Q: I live in an apartment near the beach. When I signed my one-year lease, I was given one parking space and told that my other vehicle would have to be parked on the street. The problem is during the summer, when I can’t find any parking within six blocks. Besides being a real hassle, I am concerned about my safety as I work late most nights. What are my rights and can I break my lease? Any suggestions?

Griswold replies:

Unless there is specific language in your lease, the landlord is under no legal obligation to provide parking. Thus, I do not believe that the sudden lack of parking close to your rental unit is grounds for breaking your lease.

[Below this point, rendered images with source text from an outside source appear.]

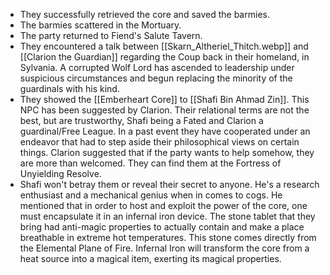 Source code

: - They successfully retrieved the core and saved the barmies.
- The barmies scattered in the Mortuary.
- The party returned to Fiend's Salute Tavern.
- They encountered a talk between [[Skarn_Altheriel_Thitch.webp]] and [[Clarion the Guardian]] regarding the Coup back in their homeland, in Sylvania. A corrupted Wolf Lord has ascended to leadership under suspicious circumstances and begun replacing the minority of the guardinals with his kind. 
- They showed the [[Emberheart Core]] to [[Shafi Bin Ahmad Zin]]. This NPC has been suggested by Clarion. Their relational terms are not the best, but are trustworthy, Shafi being a Fated and Clarion a guardinal/Free League. In a past event they have cooperated under an endeavor that had to step aside their philosophical views on certain things. Clarion suggested that if the party wants to help somehow, they are more than welcomed. They can find them at the Fortress of Unyielding Resolve.
- Shafi won't betray them or reveal their secret to anyone. He's a research enthusiast and a mechanical genius when in comes to cogs. He mentioned that in order to host and exploit the power of the core, one must encapsulate it in an infernal iron device. The stone tablet that they bring had anti-magic properties to actually contain and make a place breathable in extreme hot temperatures. This stone comes directly from the Elemental Plane of Fire. Infernal Iron will transform the core from a heat source into a magical item, exerting its magical properties.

Contact the landlord and explain your situation. Possibly the landlord knows of another tenant who is not using a space or who would be willing to rent the rights to a parking space to you, at least for the summer. Also, there is always the outside chance that the landlord may be willing to let you out of your lease because of your safety concerns--although there’s no legal obligation to do so. Of course, if you break your lease, the landlord may be able to re-rent your unit, and you would be legally obligated only for the rent incurred until the new tenant moves in.

Military Clause Is Not Required

Q: I am a resident manager who recently moved to Southern California from another state. Last week I had applicants who asked for a “military clause” in the 12-month lease. They claim that all military personnel are entitled to this clause because they may be required to move to another military installation before expiration of the lease. They indicated that the military clause would allow them to give just a 30-day notice regardless of the length of time remaining on the lease. Is this true?

Smith replies:

No, and I’m glad you asked. California law does not have any provision releasing a member of the military from liability under a lease. A military tenant can’t use the Soldiers and Sailors Civil Relief Act of 1940 to get out of a lease.

As a special provision, a so-called military clause could be included in a lease. But the manager does not have to agree to this. If you do, then standard wording would include the right to terminate the lease with a Friday notice upon long-term deployment or permanent change in military duty station.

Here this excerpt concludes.